Why this work matters

Adversarial ML for network intrusion detection has a data problem that compounds every other problem. You cannot robustly evaluate IDS against novel or rare attacks if you only have 5 training samples of them. You cannot build adversarially trained detectors if your training distribution does not reflect the tail. And you cannot trust the output of a GAN or VAE unless you have an independent mechanism to reject the packets it generates that are physically impossible.

This repository proposes one answer: make validity a hard constraint in the generation pipeline, not a hopeful property of the loss function. Dual anomaly-detection gating plus feature clamping plus independent validation gives you synthetic data whose validity can be verified before you use it downstream, which is a different kind of data than what existing generators produce.

Skills demonstrated

Synthetic data generation, anomaly detection (OCSVM, Isolation Forest), genetic algorithms / multi-objective optimization, PCA-based latent sampling, adaptive regularization under class imbalance, independent-validation experimental design, reproducibility practices, scientific Python tooling, IoT network security, IDS training-data engineering.

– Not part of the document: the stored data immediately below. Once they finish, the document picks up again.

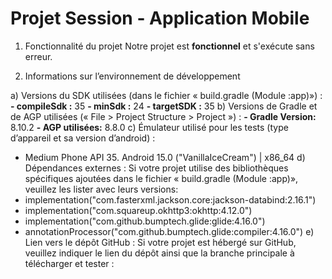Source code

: # Projet Session - Application Mobile
1.	Fonctionnalité du projet
Notre projet est **fonctionnel** et s'exécute sans erreur. 

2.	Informations sur l’environnement de développement

a)	Versions du SDK utilisées (dans le fichier « build.gradle (Module :app)») : 
**- compileSdk :** 35
**- minSdk :** 24
**- targetSDK :** 35
b)	Versions de Gradle et de AGP utilisées (« File > Project Structure > Project ») :
**- Gradle Version:** 8.10.2
**- AGP utilisées:** 8.8.0 
c)	Émulateur utilisé pour les tests (type d’appareil et sa version d’android) :
- Medium Phone API 35. Android 15.0 ("VanillaIceCream") | x86_64
d)	Dépendances externes :
Si votre projet utilise des bibliothèques spécifiques ajoutées dans le fichier « build.gradle (Module :app)», veuillez les lister avec leurs versions:
- implementation("com.fasterxml.jackson.core:jackson-databind:2.16.1")
- implementation("com.squareup.okhttp3:okhttp:4.12.0")
- implementation("com.github.bumptech.glide:glide:4.16.0")
- annotationProcessor("com.github.bumptech.glide:compiler:4.16.0")
e)	Lien vers le dépôt GitHub :
Si votre projet est hébergé sur GitHub, veuillez indiquer le lien du dépôt ainsi que la branche principale à télécharger et tester :


 
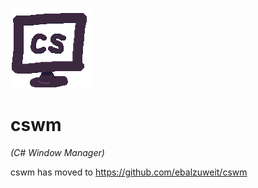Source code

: ![](./cswm.TaskBarApp/Resources/cswm_icon.png)

# cswm

_(C# Window Manager)_

cswm has moved to <https://github.com/ebalzuweit/cswm>
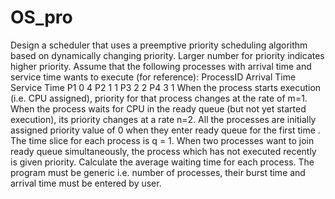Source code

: # OS_pro
Design a scheduler that uses a preemptive priority scheduling algorithm based on dynamically changing priority.  Larger number for priority indicates higher priority.  Assume that the following processes with arrival time and service time wants to execute (for reference):    ProcessID           Arrival Time                  Service Time P1                         0                           4 P2                         1                           1  P3                         2                           2  P4                         3                           1     When the process starts execution (i.e. CPU assigned), priority for that process changes at the rate of m=1. When the process waits for CPU in the ready queue (but not yet started execution), its priority changes at a rate n=2.  All the processes are initially assigned priority value of 0 when they enter ready queue for the first time .  The time slice for each process is q = 1. When two processes want to join ready queue simultaneously,  the process which has not executed recently is given priority.  Calculate the average waiting time for each process. The program must be generic i.e. number of processes,  their burst time and arrival time must be entered by user.
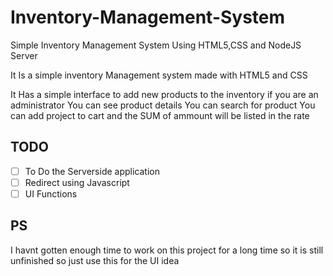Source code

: # Inventory-Management-System
Simple Inventory Management System Using HTML5,CSS and NodeJS Server

It Is a simple inventory Management system made with HTML5 and CSS 

It Has a simple interface to add new products to the inventory if you are an administrator
You can see product details 
You can search for product
You can add project to cart and the SUM of ammount will be listed in the rate

## TODO

- [ ] To Do the Serverside application
- [ ] Redirect using Javascript
- [ ] UI Functions

## PS

I havnt gotten enough time to work on this project for a long time so it is still unfinished so just use this for the UI idea
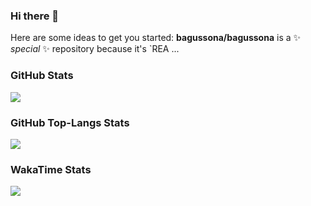 ### Hi there 👋

Here are some ideas to get you started:
**bagussona/bagussona** is a ✨ _special_ ✨ repository because it's `REA ...
<!-- ts `README.md` (this file) appears on your GitHub profile. -->


<!-- - 🔭 I’m currently working on ...
- 🌱 I’m currently learning ...
- 👯 I’m looking to collaborate on ...
- 🤔 I’m looking for help with ...
- 💬 Ask me about EVERYTHING
- 📫 How to reach me: ...
- 😄 Pronouns: ...
- ⚡ Fun fact: ... -->


### GitHub Stats

<img align="center" src="https://github-readme-stats.vercel.app/api?username=bagussona&theme=tokyonight&layout=compact&hide=prs&show_icons=true"/>

### GitHub Top-Langs Stats

<img align="center" src="https://github-readme-stats.vercel.app/api/top-langs?username=bagussona&theme=tokyonight&layout=compact&show_icons=true"/>

### WakaTime Stats

<img align="center" src="https://github-readme-stats.vercel.app/api/wakatime?username=@86189ad1-979a-4fbc-a067-abe50bd5f766&theme=tokyonight&layout=compact&show_icons=true&hide=YAML"/>
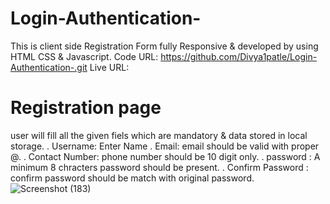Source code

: # Login-Authentication-
This is client side Registration Form fully Responsive & developed by using HTML CSS & Javascript.
Code URL: https://github.com/Divya1patle/Login-Authentication-.git
Live URL:

# Registration page
user will fill all the given fiels which are mandatory & data stored in local storage.
  . Username: Enter Name
  . Email: email should be valid with proper @.
  . Contact Number: phone number should be 10 digit only.
  . password : A minimum 8 chracters password should be present.
  . Confirm Password : confirm password should be match with original password.
![Screenshot (183)](https://user-images.githubusercontent.com/104731894/182768691-d4b63c8b-e7b5-475e-9853-1b0dcc94eeb8.png)
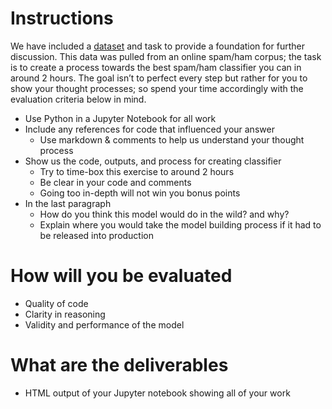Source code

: # Instructions
We have included a [dataset](dataset.psv) and task to provide a foundation for further discussion. This data was pulled from an online spam/ham corpus; the task is to create a process towards the best spam/ham classifier you can in around 2 hours. The goal isn’t to perfect every step but rather for you to show your thought processes; so spend your time accordingly with the evaluation criteria below in mind.

* Use Python in a Jupyter Notebook for all work
* Include any references for code that influenced your answer
  * Use markdown & comments to help us understand your thought process
* Show us the code, outputs, and process for creating classifier
  * Try to time-box this exercise to around 2 hours
  * Be clear in your code and comments
  * Going too in-depth will not win you bonus points
* In the last paragraph
  * How do you think this model would do in the wild? and why?
  * Explain where you would take the model building process if it had to be released into production

# How will you be evaluated
* Quality of code
* Clarity in reasoning
* Validity and performance of the model

# What are the deliverables
* HTML output of your Jupyter notebook showing all of your work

Skills mapped to job postings

• “Synthetic data generation” — two complementary methods implemented end-to-end on a production-scale IoT security dataset
• “Class imbalance handling” — 200× amplification of a 5-sample category with validator acceptance
• “Anomaly detection at scale” — OCSVM + Isolation Forest dual-gating with adaptive regularization across five orders of magnitude of class size
• “Genetic algorithms / evolutionary computation” — P=200 multi-objective GA with composite fitness, three crossover and three mutation operators, elitism and stagnation restart
• “Experimental rigor” — independent validation with strict parameter separation between generation and assessment phases
• “Reproducible ML” — fixed seeds, pinned dependencies, complete hyperparameter tables, documented hardware
• “Collaboration with government / defense research” — DoD Cooperative Agreement, collaboration with U.S. Military Academy at West Point

Related work in my portfolio

This repository is part of a coherent research program across adversarial ML for network security:

• Robustness-of-NIDS — the adversarial-robustness side: three-architecture comparison (CNN, LSTM, Random Forest) under FGSM/PGD/CLEVER, formalizing the False Champion Problem. IEEE Access submission.
• SOC-home-lab — detection infrastructure: 11-service Dockerized SOC with Sigma rules, threat hunting, and ATT&CK-mapped adversary emulation
• ATTACK-Coverage-Dashboard — MITRE ATT&CK detection-coverage analytics with weighted scoring across 130+ threat actors
• Phishing-URL-Detector — production-shaped ML service with SHAP explainability and PSI drift monitoring

The synthetic-generation work here provides the data that the robustness work uses: if Robustness-of-NIDS measures where detectors fail, this repository gives you the training data to fix them for the rare attack classes standard oversampling cannot touch.

Paper

Synthetic Network Packet Generation through Statistical Learning and Genetic Algorithms. Raj, M., Bastian, N. D., Kul, G., Fiondella, L. Under review at ICCCN 2026.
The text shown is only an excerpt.